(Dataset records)
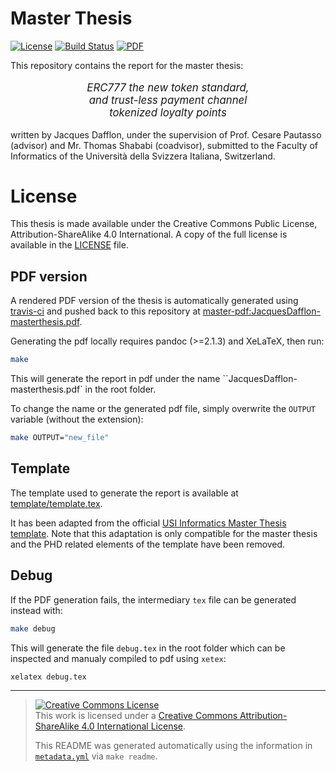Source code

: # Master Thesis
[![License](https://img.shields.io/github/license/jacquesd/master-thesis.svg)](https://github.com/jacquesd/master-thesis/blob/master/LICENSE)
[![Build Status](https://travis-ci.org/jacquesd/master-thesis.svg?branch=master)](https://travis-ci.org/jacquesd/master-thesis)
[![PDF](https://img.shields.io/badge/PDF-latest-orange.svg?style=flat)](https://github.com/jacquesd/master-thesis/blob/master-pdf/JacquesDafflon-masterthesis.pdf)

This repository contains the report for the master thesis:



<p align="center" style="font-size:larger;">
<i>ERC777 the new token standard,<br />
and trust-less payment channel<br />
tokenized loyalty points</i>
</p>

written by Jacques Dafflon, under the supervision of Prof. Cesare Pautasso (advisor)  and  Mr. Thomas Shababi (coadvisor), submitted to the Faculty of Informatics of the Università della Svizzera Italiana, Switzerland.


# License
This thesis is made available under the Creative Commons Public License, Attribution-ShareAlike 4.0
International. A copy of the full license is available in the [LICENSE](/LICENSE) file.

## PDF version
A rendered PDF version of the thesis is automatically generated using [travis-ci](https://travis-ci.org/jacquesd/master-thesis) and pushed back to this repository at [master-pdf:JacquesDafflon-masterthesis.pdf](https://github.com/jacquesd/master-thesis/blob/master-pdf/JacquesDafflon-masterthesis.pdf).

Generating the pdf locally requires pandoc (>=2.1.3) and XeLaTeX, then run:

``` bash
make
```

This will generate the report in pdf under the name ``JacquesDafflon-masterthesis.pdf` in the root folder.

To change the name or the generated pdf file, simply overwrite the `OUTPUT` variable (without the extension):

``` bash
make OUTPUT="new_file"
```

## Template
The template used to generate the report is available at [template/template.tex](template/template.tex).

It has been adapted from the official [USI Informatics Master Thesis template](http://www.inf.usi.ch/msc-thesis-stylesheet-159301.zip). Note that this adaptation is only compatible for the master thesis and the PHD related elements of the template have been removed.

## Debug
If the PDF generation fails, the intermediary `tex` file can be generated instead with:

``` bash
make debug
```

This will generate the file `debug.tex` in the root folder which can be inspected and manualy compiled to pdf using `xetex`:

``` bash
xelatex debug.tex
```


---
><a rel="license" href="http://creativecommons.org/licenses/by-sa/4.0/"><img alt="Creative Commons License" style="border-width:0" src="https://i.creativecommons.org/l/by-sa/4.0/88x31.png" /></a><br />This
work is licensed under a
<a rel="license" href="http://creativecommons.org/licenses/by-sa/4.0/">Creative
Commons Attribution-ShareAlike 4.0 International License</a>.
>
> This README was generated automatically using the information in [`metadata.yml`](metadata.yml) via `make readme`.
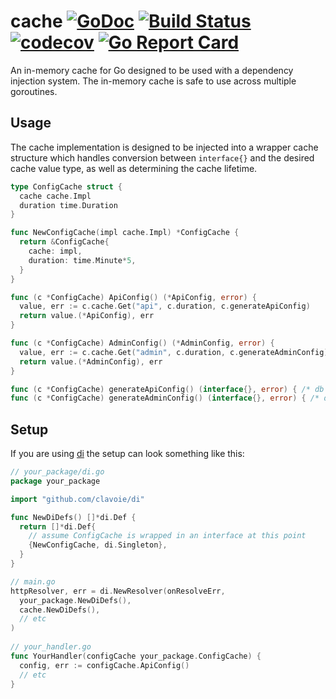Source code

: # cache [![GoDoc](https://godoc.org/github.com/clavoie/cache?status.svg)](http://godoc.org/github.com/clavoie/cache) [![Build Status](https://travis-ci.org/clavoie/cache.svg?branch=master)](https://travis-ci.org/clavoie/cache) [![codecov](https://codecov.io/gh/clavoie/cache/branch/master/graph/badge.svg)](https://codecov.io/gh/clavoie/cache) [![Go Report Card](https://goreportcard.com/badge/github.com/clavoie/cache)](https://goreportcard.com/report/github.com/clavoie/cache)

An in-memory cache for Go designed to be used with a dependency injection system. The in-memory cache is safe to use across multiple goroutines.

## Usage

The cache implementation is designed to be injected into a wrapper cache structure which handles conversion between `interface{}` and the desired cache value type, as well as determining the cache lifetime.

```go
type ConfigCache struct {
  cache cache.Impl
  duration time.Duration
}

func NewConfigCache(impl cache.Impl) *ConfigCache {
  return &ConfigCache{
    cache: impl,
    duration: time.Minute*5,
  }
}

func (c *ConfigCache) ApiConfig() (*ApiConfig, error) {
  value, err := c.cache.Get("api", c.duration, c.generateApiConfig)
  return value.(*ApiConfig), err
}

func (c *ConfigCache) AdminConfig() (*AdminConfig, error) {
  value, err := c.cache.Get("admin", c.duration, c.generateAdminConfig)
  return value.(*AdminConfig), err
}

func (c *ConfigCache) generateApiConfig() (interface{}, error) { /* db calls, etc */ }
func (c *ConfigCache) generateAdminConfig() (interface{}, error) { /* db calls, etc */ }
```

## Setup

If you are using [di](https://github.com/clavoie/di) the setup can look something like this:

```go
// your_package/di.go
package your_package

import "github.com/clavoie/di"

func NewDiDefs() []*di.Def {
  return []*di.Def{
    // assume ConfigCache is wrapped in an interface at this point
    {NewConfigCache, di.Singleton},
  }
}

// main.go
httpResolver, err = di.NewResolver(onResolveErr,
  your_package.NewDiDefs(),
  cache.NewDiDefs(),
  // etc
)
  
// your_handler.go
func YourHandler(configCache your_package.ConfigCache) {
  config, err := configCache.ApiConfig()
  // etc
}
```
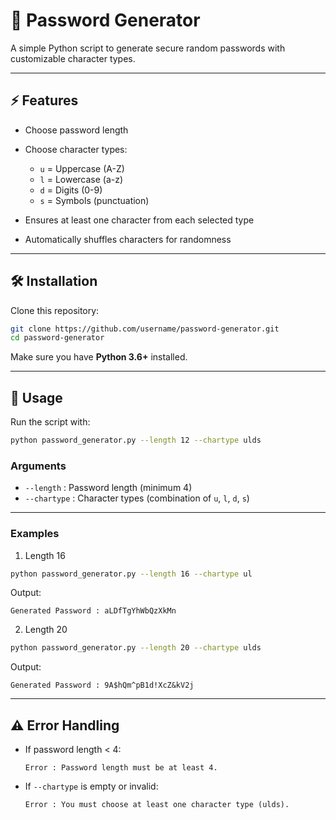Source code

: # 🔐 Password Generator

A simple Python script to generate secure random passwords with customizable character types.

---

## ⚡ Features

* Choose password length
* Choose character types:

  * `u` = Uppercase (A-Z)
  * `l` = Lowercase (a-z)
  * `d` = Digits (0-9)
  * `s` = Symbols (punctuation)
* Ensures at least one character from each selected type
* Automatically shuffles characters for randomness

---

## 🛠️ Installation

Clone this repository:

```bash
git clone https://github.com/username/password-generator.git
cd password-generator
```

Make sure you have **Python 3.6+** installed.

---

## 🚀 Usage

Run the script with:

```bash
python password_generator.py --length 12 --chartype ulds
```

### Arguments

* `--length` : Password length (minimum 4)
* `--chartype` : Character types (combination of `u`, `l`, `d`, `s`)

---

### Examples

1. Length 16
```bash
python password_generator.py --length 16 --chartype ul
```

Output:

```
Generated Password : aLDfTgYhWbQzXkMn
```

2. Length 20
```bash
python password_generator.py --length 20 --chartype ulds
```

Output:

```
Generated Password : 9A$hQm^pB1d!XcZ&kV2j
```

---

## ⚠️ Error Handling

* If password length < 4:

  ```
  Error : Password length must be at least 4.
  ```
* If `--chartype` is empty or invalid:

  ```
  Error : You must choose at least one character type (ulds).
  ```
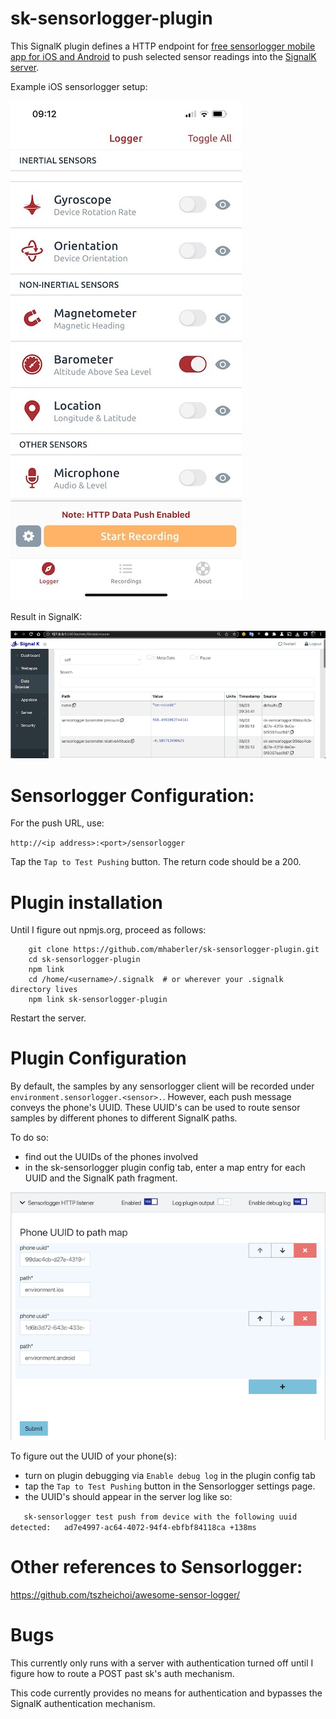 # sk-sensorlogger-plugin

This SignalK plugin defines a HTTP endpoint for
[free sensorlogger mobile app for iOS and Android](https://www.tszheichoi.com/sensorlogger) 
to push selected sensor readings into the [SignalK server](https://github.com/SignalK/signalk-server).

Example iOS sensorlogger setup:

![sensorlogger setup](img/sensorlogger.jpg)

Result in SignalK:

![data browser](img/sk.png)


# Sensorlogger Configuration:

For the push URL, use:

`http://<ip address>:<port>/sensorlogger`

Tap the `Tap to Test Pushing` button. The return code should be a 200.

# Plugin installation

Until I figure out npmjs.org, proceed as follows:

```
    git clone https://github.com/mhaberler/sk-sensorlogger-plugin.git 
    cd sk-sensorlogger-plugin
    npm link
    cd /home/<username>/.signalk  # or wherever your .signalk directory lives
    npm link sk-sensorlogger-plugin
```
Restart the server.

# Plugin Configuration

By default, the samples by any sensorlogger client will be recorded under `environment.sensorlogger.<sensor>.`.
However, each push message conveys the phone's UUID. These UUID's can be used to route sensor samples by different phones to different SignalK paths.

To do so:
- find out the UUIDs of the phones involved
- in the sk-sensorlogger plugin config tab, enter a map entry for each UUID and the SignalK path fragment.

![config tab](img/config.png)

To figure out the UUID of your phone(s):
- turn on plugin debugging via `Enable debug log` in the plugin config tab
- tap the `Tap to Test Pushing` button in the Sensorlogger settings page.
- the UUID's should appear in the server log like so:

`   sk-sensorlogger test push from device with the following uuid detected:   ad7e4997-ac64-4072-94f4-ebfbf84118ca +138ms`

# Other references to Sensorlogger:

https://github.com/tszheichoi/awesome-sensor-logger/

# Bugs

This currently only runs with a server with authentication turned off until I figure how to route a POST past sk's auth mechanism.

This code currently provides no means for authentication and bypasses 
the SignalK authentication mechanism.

About this exercise: Only exact lines belong in the answer: those from the beginning of the entries above through the line holding "This thesis is", with no pictures.

Response:
Source code

: # Master Thesis
[![License](https://img.shields.io/github/license/jacquesd/master-thesis.svg)](https://github.com/jacquesd/master-thesis/blob/master/LICENSE)
[![Build Status](https://travis-ci.org/jacquesd/master-thesis.svg?branch=master)](https://travis-ci.org/jacquesd/master-thesis)
[![PDF](https://img.shields.io/badge/PDF-latest-orange.svg?style=flat)](https://github.com/jacquesd/master-thesis/blob/master-pdf/JacquesDafflon-masterthesis.pdf)

This repository contains the report for the master thesis:



<p align="center" style="font-size:larger;">
<i>ERC777 the new token standard,<br />
and trust-less payment channel<br />
tokenized loyalty points</i>
</p>

written by Jacques Dafflon, under the supervision of Prof. Cesare Pautasso (advisor)  and  Mr. Thomas Shababi (coadvisor), submitted to the Faculty of Informatics of the Università della Svizzera Italiana, Switzerland.


# License
This thesis is made available under the Creative Commons Public License, Attribution-ShareAlike 4.0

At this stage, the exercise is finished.